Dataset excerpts
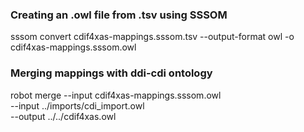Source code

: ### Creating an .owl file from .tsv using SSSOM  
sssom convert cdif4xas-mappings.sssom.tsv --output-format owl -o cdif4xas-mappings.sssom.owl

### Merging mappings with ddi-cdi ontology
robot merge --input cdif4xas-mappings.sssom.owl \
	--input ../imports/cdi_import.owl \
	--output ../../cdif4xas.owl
==
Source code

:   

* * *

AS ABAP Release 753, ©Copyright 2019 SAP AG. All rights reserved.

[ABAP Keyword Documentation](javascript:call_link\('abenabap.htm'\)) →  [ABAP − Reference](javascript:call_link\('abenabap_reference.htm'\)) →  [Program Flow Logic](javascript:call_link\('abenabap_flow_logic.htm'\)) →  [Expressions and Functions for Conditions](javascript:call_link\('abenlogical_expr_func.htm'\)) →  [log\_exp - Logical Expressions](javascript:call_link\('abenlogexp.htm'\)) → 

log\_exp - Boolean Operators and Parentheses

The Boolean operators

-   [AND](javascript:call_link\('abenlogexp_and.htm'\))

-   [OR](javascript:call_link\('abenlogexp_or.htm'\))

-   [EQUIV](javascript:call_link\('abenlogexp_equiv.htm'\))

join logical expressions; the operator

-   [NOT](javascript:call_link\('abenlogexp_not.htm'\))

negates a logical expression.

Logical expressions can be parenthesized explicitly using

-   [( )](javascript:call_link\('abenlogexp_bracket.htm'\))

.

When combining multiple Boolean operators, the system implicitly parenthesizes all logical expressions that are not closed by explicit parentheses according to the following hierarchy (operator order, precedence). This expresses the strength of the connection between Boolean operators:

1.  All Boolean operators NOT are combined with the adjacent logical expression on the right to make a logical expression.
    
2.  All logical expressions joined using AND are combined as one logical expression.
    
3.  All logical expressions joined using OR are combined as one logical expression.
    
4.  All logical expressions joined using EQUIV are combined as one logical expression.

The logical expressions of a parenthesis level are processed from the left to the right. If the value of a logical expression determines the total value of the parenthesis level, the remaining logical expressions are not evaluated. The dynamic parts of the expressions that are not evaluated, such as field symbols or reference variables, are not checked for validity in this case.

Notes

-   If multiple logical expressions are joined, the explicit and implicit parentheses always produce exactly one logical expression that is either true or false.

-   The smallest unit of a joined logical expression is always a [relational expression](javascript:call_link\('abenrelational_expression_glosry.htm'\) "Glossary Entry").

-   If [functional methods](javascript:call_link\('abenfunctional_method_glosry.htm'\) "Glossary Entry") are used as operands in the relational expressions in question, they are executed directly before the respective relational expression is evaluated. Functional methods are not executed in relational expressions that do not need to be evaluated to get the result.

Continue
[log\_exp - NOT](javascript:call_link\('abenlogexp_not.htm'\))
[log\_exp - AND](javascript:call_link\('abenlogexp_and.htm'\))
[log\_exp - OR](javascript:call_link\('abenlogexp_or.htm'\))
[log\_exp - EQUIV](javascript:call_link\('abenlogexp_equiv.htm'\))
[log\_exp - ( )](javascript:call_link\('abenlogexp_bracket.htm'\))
==
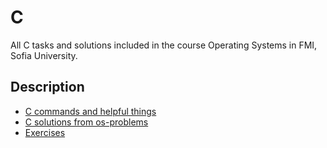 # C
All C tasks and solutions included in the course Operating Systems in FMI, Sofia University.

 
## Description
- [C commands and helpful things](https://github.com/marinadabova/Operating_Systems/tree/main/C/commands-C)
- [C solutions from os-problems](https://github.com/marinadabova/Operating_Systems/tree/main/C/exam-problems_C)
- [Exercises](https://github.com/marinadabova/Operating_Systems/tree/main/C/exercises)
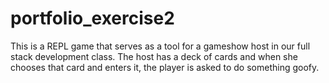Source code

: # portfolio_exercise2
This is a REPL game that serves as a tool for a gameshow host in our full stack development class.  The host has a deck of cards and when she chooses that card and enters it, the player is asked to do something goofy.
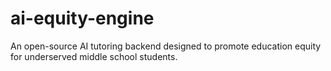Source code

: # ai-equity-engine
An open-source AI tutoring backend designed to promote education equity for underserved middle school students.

■ What you are asked to do
Above are the records; from them, give again exactly the lines from the one containing "join logical expressions; the operator" to the one containing "EQUIV are combined as one logical expression.", both lines included, and nothing more.

■ Exercise result
join logical expressions; the operator

-   [NOT](javascript:call_link\('abenlogexp_not.htm'\))

negates a logical expression.

Logical expressions can be parenthesized explicitly using

-   [( )](javascript:call_link\('abenlogexp_bracket.htm'\))

.

When combining multiple Boolean operators, the system implicitly parenthesizes all logical expressions that are not closed by explicit parentheses according to the following hierarchy (operator order, precedence). This expresses the strength of the connection between Boolean operators:

1.  All Boolean operators NOT are combined with the adjacent logical expression on the right to make a logical expression.
    
2.  All logical expressions joined using AND are combined as one logical expression.
    
3.  All logical expressions joined using OR are combined as one logical expression.
    
4.  All logical expressions joined using EQUIV are combined as one logical expression.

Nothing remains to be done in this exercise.